La Cour suprême des Etats-Unis a autorisé, vendredi 10 décembre, les tribunaux fédéraux à intervenir contre la loi texane sur l’avortement, très restrictive, sans pour autant aller jusqu’à la suspendre. Cette décision en demi-teinte lève les obstacles de procédure qui ont empêché jusqu’ici les juges des tribunaux fédéraux de bloquer la loi texane, qui enfreint pourtant la jurisprudence de la haute cour.
Entré en vigueur le 1er septembre, le texte interdit l’interruption volontaire de grossesse (IVG) à partir du moment où le battement du cœur de l’embryon peut être détecté – soit environ six semaines de grossesse. Or, la Cour suprême garantit depuis 1973, avec l’arrêt emblématique Roe v. Wade, le droit des femmes à avorter, et a précisé ensuite qu’il s’appliquait tant que le fœtus n’est pas viable – c’est-à-dire vers vingt-deux semaines de grossesse.
De fait, la loi texane constitue presque une interdiction générale d’avorter : entre 85 % et 90 % des IVG concernent une grossesse parvenue au-delà de ce délai. La loi se veut puissamment dissuasive. Elle ne prévoit aucune exception en cas de viol ou d’inceste.
Surtout, le Texas a imaginé un dispositif exceptionnel qui a compliqué jusqu’ici l’intervention de la justice fédérale. Sa loi confie le soin de faire respecter cet interdit « exclusivement » aux citoyens. Ces derniers sont appelés à dénoncer devant la justice toute personne ayant contribué à un avortement, de façon directe (médecin, infirmière) ou indirecte (le chauffeur de taxi ou de bus qui conduirait la patiente à la clinique par exemple). Cette délation peut rapporter jusqu’à 10 000 dollars (8 800 euros) pour chaque supposé « complice ».
Autre aspect stupéfiant de la législation : ce n’est pas au plaignant d’apporter la preuve du supposé délit, mais au prévenu de s’en défendre. Si ce dernier est déclaré coupable, il devra en plus rembourser les frais de justice du plaignant.
L’inaction de la Cour suprême critiquée à gauche
« Cette loi radicale est une violation flagrante du droit constitutionnel reconnu dans l’arrêt Roe v.
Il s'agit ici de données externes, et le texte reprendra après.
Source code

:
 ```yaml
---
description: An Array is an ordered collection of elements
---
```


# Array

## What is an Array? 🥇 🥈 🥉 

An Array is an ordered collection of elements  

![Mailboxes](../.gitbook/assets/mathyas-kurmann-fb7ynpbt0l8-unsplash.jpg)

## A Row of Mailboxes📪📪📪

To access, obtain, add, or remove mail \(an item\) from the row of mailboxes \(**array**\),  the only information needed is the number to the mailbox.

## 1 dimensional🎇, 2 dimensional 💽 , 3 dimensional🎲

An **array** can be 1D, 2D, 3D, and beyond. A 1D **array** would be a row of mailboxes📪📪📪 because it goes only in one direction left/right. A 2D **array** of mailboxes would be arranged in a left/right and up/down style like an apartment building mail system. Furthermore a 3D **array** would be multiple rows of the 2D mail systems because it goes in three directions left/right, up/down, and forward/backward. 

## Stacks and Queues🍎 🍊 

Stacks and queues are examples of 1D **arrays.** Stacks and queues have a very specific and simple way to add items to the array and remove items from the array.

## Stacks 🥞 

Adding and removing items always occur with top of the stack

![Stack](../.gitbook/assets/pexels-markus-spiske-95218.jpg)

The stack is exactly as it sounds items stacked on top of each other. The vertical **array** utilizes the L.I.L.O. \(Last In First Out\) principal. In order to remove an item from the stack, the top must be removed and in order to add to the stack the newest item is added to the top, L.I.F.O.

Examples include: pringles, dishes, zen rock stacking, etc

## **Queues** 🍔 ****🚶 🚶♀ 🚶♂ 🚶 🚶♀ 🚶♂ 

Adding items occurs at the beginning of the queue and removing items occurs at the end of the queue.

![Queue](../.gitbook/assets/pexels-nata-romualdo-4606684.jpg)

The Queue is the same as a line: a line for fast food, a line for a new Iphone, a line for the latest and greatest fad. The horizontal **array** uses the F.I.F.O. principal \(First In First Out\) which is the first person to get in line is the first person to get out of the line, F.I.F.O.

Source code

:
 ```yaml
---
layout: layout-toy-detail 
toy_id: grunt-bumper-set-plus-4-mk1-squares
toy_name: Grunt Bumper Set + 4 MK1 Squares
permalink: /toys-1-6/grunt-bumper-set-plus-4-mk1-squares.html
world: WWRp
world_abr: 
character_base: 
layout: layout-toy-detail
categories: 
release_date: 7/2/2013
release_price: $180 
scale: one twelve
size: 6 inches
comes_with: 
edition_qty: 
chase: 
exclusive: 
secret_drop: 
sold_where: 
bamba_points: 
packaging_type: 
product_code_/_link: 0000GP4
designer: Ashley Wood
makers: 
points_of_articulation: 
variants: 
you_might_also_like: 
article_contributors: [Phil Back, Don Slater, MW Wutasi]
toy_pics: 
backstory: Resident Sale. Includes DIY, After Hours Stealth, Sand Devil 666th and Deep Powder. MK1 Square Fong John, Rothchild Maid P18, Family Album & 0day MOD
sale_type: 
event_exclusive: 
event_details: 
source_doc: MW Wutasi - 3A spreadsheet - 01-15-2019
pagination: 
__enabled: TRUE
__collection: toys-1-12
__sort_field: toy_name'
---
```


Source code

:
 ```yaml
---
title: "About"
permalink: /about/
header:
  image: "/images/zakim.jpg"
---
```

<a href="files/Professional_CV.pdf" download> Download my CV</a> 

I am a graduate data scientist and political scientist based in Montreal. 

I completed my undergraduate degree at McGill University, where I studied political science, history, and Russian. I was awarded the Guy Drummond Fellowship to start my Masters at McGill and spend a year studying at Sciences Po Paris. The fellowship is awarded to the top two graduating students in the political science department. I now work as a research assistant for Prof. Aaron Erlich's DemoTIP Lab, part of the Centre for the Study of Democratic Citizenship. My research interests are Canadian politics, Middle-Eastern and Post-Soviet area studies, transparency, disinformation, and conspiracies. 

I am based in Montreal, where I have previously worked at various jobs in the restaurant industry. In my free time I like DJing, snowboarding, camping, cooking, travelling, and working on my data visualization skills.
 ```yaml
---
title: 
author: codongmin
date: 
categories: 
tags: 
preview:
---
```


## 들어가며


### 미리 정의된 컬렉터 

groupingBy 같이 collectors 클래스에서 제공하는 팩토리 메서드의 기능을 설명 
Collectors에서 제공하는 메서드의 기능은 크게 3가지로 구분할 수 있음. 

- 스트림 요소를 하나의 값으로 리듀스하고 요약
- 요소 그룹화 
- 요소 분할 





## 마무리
Wade », avait écrit le président des Etats-Unis, Joe Biden, dans un communiqué le 1er septembre. « Mon gouvernement est très attaché » au droit à l’avortement, « nous allons le protéger et le défendre », avait-il ajouté. L’administration de M. Biden avait saisi la Cour suprême le 18 octobre dans le but de bloquer cette législation.
La plus haute juridiction américaine, où les juges conservateurs sont majoritaires, avait déjà été saisie une première fois et s’était abritée derrière ces « questions nouvelles de procédure » (le fait de laisser l’application de la loi à la charge des citoyens) pour refuser, le 1er septembre, de bloquer l’entrée en vigueur du texte.
L’inaction de la Cour suprême, perçue comme le signe de l’influence des trois magistrats nommés par Donald Trump, avait été vivement critiquée à gauche. La bataille judiciaire s’était ensuite intensifiée, la forçant à se saisir pleinement du dossier.
Lors d’une audience, le 1er novembre, une majorité de ses juges avaient affiché leur scepticisme face au mécanisme de la loi. Finalement, « huit membres de la Cour sont d’accord pour dire » que le principe qui protège la souveraineté des cinquante Etats « n’empêche pas les poursuites dans les tribunaux fédéraux », selon leur décision, à laquelle seul le juge conservateur Clarence Thomas ne s’est pas associé.
Dans un texte distinct, le président de la cour, John Roberts, et les trois magistrats progressistes ont déclaré qu’ils souhaitaient que les tribunaux bloquent rapidement la loi texane, « compte tenu de ses effets sinistres et persistants ».
Avant le Texas, douze Etats ont voté des lois pour interdire les avortements dès que les battements de cœur du fœtus sont perceptibles. Ces législations avaient toutes été invalidées en justice, puisqu’elles enfreignent la jurisprudence de la Cour suprême.